Repeat, word for word, each of the records shown below, without their pictures.

[Excerpted records Boundary: Start]

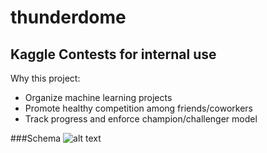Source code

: # thunderdome
## Kaggle Contests for internal use

Why this project:

 * Organize machine learning projects
 * Promote healthy competition among friends/coworkers
 * Track progress and enforce champion/challenger model


###Schema
![alt text](https://github.com/rynmccrmck/thunderdome/blob/master/images/images/schema.png", "Current schema")
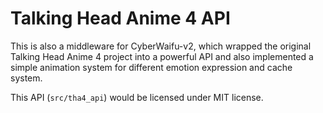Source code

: # Talking Head Anime 4 API

This is also a middleware for CyberWaifu-v2, which wrapped the original Talking Head Anime 4 project into a powerful API and also implemented a simple animation system for different emotion expression and cache system.

This API (`src/tha4_api`) would be licensed under MIT license.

[Excerpted records Boundary: End]

__Worked solution__:
Source code

: # thunderdome
## Kaggle Contests for internal use

Why this project:

 * Organize machine learning projects
 * Promote healthy competition among friends/coworkers
 * Track progress and enforce champion/challenger model


###Schema
![alt text](https://github.com/rynmccrmck/thunderdome/blob/master/images/images/schema.png", "Current schema")
Source code

: # Talking Head Anime 4 API

This is also a middleware for CyberWaifu-v2, which wrapped the original Talking Head Anime 4 project into a powerful API and also implemented a simple animation system for different emotion expression and cache system.

This API (`src/tha4_api`) would be licensed under MIT license.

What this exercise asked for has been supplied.